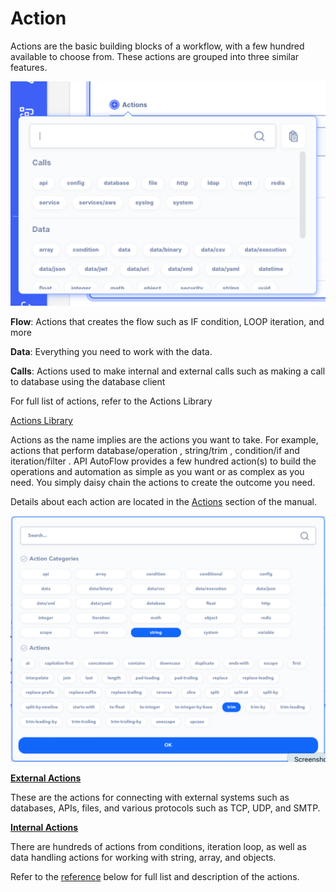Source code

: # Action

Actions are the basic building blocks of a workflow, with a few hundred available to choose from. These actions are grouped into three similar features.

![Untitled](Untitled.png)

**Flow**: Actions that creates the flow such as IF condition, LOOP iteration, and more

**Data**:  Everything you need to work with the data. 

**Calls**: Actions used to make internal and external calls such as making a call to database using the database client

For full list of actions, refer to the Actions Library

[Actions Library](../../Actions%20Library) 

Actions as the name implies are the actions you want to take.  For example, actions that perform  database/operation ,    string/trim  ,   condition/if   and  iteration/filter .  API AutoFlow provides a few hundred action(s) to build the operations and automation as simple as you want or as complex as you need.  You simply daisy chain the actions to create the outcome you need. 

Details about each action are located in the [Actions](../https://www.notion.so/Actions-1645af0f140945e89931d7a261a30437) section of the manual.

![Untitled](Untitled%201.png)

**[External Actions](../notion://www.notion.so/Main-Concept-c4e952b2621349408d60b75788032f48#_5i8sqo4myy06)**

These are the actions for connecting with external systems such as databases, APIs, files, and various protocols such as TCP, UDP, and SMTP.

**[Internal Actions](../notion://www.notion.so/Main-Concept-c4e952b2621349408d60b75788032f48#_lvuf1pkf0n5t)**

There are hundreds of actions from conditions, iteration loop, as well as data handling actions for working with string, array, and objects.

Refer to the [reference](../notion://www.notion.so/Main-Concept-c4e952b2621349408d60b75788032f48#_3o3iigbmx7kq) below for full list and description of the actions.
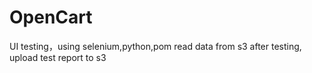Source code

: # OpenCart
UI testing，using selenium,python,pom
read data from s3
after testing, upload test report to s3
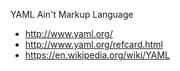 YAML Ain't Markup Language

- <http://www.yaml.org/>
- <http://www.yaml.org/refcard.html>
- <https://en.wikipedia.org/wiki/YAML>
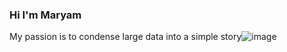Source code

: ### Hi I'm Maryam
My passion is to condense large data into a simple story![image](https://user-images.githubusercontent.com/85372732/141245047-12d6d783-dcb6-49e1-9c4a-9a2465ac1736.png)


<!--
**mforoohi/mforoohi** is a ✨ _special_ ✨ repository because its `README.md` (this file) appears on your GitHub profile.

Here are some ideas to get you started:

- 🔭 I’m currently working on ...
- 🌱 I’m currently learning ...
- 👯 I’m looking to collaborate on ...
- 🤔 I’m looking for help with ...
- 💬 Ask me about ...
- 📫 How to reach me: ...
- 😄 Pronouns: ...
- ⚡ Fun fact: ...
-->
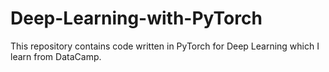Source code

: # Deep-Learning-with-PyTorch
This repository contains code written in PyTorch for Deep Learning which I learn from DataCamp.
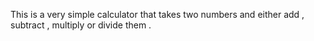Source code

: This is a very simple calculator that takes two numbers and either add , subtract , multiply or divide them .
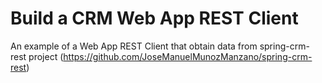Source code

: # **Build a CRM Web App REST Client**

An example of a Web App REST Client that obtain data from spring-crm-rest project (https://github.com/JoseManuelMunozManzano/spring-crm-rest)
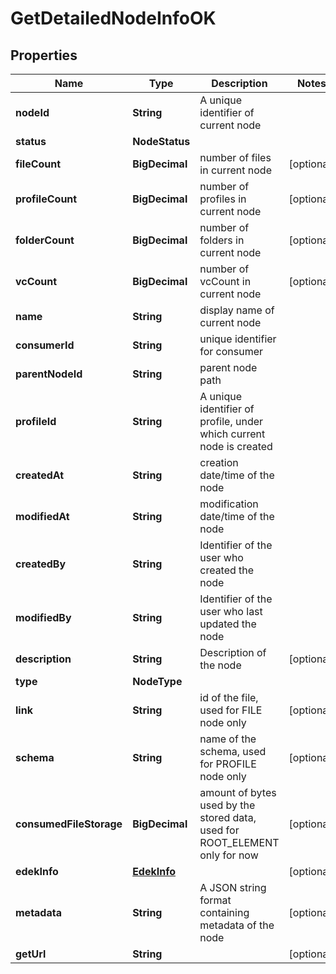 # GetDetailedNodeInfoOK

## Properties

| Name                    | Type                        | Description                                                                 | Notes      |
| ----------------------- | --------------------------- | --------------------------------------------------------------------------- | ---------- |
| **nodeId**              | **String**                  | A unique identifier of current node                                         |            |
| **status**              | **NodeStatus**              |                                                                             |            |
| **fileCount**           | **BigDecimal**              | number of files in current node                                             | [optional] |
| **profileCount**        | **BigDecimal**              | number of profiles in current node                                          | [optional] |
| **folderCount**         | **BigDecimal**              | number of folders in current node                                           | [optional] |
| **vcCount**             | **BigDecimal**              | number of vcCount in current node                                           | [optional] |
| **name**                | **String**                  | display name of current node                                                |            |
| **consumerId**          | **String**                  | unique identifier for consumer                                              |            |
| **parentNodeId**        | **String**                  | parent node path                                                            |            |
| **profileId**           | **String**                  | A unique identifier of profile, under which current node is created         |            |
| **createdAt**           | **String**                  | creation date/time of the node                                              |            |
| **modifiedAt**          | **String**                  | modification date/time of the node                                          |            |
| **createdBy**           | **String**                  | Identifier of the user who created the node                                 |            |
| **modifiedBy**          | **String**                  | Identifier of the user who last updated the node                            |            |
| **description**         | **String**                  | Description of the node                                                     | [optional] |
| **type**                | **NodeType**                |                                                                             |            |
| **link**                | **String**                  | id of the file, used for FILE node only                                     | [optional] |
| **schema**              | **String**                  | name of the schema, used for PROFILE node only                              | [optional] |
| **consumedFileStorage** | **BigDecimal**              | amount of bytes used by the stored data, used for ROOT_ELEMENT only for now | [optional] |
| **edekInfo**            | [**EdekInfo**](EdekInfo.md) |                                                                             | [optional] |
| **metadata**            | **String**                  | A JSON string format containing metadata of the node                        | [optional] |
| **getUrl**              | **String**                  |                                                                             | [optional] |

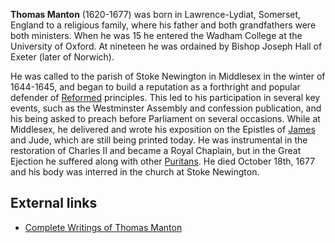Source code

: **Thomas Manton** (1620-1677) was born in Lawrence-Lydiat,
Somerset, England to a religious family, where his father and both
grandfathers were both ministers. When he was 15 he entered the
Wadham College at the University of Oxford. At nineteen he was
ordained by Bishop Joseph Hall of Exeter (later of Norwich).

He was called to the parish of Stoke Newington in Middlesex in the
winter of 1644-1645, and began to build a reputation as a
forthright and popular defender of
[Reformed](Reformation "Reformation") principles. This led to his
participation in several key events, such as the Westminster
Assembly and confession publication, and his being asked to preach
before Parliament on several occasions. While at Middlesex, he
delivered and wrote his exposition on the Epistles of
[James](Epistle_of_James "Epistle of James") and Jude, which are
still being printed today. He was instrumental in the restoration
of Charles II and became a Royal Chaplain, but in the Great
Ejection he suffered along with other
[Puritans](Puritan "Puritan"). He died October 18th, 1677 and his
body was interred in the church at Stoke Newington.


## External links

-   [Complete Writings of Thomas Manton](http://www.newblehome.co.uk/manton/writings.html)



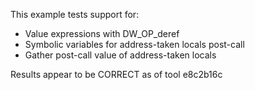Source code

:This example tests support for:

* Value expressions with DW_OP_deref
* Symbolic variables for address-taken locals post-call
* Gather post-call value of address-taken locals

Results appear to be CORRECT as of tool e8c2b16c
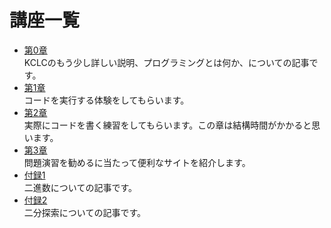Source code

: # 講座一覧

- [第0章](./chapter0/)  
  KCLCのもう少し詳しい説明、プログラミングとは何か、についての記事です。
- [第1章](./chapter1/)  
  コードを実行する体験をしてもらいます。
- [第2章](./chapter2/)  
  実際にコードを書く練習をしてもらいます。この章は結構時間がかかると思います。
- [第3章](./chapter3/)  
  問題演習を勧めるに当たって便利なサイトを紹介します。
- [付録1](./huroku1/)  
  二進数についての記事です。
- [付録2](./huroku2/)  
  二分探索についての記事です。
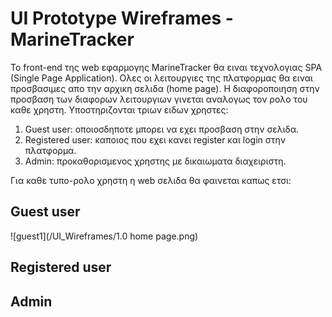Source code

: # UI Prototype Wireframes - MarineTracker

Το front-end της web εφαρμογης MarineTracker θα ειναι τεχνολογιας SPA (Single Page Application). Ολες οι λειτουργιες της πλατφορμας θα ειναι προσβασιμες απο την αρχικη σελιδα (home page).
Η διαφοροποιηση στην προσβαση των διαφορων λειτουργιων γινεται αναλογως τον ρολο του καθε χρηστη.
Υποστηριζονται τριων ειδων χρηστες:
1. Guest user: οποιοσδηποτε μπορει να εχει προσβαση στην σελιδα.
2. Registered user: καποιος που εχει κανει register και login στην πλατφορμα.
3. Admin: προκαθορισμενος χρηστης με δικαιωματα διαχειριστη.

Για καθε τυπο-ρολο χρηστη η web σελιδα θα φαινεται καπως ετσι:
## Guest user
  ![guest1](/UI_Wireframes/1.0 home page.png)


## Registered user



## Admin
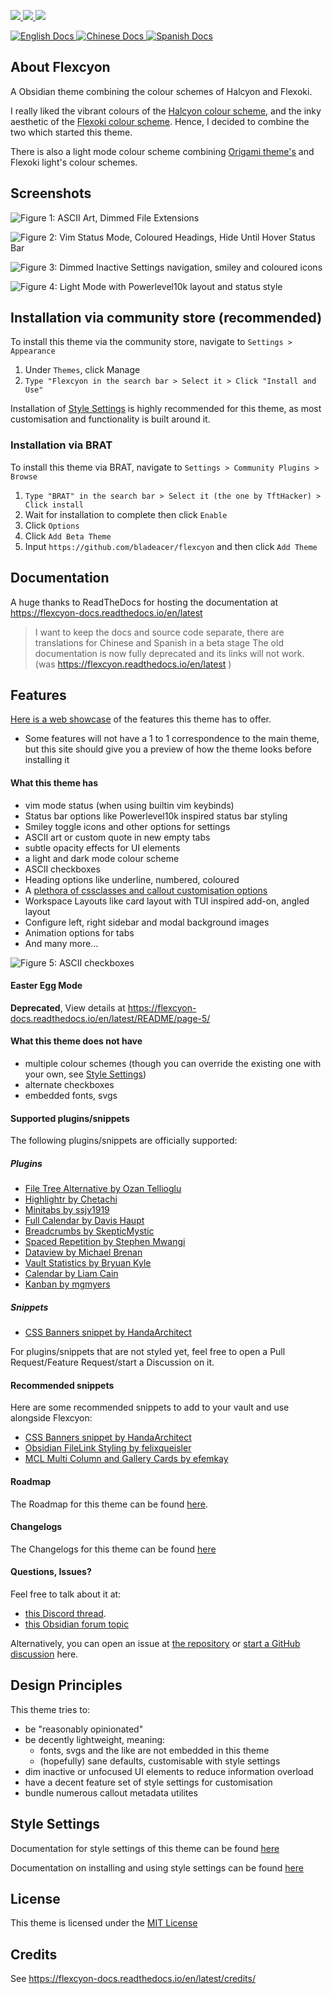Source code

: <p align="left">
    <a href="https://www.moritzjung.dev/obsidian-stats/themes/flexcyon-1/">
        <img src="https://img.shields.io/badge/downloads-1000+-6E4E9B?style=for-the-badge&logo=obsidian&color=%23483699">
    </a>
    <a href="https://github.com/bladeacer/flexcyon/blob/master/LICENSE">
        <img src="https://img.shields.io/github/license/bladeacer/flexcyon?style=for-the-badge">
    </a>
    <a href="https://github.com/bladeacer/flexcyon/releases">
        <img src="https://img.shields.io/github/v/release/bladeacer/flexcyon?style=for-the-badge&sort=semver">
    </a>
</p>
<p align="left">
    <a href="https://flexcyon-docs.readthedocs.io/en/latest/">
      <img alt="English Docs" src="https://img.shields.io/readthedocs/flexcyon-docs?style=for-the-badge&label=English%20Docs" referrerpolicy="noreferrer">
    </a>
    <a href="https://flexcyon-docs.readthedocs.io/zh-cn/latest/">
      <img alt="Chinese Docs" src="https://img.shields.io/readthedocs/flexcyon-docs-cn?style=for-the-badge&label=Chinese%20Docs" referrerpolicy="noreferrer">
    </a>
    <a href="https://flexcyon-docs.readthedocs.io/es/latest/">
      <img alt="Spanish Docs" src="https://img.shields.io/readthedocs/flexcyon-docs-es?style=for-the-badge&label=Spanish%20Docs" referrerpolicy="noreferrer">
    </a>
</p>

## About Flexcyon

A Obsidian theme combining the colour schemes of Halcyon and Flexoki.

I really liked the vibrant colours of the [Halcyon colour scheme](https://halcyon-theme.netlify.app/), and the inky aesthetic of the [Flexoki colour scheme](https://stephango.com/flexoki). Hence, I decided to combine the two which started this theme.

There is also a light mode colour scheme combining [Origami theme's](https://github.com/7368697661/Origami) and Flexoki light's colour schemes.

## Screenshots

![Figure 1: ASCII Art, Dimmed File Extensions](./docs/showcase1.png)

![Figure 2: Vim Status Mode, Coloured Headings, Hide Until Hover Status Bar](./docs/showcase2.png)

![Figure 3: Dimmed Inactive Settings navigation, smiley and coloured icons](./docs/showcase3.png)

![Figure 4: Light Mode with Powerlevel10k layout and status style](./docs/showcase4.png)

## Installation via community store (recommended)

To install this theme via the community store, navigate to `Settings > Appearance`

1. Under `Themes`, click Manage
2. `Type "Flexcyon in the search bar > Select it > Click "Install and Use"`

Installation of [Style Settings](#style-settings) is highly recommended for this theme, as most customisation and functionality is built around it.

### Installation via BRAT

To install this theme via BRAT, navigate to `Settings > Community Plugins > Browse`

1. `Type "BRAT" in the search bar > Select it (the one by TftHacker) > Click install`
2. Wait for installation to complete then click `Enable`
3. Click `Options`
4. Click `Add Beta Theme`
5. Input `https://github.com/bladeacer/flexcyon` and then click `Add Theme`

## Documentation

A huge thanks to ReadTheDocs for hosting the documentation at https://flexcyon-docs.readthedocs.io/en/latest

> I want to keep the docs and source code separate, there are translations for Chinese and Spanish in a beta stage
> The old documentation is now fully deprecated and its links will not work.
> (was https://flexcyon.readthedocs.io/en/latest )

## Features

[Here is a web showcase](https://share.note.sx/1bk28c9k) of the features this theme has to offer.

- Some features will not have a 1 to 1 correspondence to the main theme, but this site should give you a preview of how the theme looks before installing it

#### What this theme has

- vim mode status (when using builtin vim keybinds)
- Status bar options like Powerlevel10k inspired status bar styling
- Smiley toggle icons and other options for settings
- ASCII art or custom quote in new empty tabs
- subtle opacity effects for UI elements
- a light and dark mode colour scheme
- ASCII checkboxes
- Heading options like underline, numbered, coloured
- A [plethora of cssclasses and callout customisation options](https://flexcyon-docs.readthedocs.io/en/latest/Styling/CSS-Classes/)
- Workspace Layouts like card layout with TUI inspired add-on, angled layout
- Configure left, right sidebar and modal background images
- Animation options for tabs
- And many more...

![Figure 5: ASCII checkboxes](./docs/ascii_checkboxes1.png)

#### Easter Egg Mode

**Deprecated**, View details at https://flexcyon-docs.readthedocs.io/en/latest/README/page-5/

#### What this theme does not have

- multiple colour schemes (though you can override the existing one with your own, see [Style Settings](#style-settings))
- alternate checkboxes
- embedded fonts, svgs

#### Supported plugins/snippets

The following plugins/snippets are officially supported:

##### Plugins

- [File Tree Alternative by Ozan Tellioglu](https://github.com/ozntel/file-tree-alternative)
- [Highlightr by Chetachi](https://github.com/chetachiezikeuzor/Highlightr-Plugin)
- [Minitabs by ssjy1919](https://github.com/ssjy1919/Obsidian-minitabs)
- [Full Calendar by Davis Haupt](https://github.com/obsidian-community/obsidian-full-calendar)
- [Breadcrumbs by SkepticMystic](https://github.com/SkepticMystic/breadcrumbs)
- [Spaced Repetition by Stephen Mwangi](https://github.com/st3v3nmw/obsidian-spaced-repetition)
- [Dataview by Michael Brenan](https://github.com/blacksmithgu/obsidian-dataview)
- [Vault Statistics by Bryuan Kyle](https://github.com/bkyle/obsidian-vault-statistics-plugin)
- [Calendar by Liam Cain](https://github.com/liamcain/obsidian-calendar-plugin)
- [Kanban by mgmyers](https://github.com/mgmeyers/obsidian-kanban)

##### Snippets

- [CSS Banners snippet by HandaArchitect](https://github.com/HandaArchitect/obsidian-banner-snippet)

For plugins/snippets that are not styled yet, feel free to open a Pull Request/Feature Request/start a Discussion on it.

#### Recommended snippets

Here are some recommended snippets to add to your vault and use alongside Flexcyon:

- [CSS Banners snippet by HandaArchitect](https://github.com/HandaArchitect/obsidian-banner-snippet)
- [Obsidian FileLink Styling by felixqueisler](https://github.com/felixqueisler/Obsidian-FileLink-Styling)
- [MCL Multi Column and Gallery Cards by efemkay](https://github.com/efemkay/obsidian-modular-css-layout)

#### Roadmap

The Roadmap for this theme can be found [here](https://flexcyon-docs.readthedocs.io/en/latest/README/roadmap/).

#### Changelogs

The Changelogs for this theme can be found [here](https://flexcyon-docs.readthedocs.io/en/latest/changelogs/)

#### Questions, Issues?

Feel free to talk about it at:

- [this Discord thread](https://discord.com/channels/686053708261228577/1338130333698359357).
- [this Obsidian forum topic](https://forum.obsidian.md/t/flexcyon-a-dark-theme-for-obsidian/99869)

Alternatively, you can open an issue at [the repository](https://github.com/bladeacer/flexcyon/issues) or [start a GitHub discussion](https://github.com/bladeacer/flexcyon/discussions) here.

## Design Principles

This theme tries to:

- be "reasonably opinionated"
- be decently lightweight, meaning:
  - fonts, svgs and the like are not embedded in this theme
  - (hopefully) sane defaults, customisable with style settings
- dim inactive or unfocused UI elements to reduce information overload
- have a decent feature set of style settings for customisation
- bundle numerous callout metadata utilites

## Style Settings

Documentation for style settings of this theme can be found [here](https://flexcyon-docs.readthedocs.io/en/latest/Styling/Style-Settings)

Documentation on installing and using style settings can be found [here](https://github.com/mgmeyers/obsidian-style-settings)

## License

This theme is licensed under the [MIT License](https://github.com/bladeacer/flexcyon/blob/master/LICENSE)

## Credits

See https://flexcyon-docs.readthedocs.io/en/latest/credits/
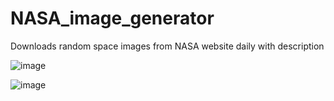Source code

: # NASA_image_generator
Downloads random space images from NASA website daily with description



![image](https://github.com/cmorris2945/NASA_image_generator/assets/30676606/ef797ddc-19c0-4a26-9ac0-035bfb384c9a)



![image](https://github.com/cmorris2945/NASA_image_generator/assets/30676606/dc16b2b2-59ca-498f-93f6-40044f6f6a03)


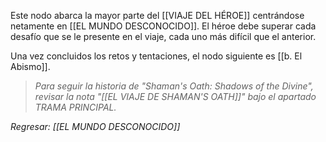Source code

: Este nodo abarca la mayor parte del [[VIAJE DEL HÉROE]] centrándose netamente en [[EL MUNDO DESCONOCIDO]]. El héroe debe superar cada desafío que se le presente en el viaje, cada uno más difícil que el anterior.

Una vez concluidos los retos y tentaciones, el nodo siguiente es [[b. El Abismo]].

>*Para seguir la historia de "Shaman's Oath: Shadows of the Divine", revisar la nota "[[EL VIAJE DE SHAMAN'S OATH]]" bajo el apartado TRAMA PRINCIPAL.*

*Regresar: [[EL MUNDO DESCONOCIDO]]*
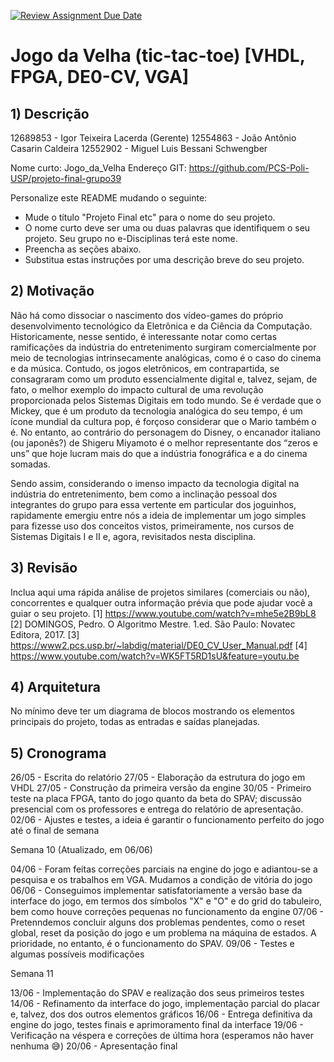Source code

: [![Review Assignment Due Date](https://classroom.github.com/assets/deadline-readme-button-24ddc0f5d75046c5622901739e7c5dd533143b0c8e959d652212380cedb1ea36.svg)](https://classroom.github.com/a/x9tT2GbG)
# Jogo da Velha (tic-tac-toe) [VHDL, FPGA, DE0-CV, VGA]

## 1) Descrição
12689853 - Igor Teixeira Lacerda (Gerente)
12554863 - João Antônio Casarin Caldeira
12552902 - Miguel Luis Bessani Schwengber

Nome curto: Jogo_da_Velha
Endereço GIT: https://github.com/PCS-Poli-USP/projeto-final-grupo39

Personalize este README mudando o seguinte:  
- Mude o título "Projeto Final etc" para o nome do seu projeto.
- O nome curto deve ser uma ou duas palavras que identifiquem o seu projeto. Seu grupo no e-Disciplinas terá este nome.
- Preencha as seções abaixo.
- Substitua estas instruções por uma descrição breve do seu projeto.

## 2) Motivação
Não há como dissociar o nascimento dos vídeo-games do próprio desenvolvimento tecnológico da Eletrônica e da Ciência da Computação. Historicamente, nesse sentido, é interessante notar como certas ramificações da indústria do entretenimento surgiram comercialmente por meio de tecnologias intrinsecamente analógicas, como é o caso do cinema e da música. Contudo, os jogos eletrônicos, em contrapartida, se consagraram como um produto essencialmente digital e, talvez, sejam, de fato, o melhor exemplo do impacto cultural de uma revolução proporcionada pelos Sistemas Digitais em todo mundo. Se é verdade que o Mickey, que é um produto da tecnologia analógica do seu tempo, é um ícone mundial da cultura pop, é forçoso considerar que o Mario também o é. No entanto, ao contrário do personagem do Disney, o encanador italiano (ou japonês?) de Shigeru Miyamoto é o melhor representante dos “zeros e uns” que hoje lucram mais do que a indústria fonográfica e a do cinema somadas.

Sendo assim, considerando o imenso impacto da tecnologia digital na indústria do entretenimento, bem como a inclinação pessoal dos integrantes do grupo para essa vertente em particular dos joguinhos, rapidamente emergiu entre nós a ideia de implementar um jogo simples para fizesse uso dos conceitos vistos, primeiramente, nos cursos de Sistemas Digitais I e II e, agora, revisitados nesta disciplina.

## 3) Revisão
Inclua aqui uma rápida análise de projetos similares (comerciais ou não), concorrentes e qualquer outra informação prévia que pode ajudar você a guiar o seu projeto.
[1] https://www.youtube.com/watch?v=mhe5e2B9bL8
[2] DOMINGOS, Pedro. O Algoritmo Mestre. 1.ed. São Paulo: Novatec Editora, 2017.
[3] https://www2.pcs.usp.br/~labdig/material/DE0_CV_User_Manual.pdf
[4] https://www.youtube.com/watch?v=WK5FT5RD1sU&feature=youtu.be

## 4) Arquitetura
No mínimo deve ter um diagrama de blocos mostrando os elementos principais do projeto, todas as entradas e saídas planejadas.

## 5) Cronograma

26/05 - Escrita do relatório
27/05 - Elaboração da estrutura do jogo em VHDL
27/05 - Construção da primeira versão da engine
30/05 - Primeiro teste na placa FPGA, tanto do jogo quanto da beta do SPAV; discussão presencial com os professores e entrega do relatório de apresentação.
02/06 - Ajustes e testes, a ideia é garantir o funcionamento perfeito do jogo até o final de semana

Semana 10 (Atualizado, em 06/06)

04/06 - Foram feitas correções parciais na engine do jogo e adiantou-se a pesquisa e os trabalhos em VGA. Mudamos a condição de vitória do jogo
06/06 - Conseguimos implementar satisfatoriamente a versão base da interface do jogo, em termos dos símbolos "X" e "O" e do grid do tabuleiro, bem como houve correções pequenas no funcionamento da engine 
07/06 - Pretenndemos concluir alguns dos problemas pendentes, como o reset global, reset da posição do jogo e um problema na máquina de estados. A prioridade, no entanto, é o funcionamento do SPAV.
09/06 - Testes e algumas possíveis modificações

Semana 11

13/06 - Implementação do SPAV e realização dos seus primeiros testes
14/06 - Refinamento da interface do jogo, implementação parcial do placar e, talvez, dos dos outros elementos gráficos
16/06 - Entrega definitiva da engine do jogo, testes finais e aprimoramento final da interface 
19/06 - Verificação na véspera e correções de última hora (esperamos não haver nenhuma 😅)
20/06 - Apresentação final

## What you have to do
Which lines in the material contain the word "want"? Pull each of them out.

## Result
Actions as the name implies are the actions you want to take.  For example, actions that perform  database/operation ,    string/trim  ,   condition/if   and  iteration/filter .  API AutoFlow provides a few hundred action(s) to build the operations and automation as simple as you want or as complex as you need.  You simply daisy chain the actions to create the outcome you need. 
> I want to keep the docs and source code separate, there are translations for Chinese and Spanish in a beta stage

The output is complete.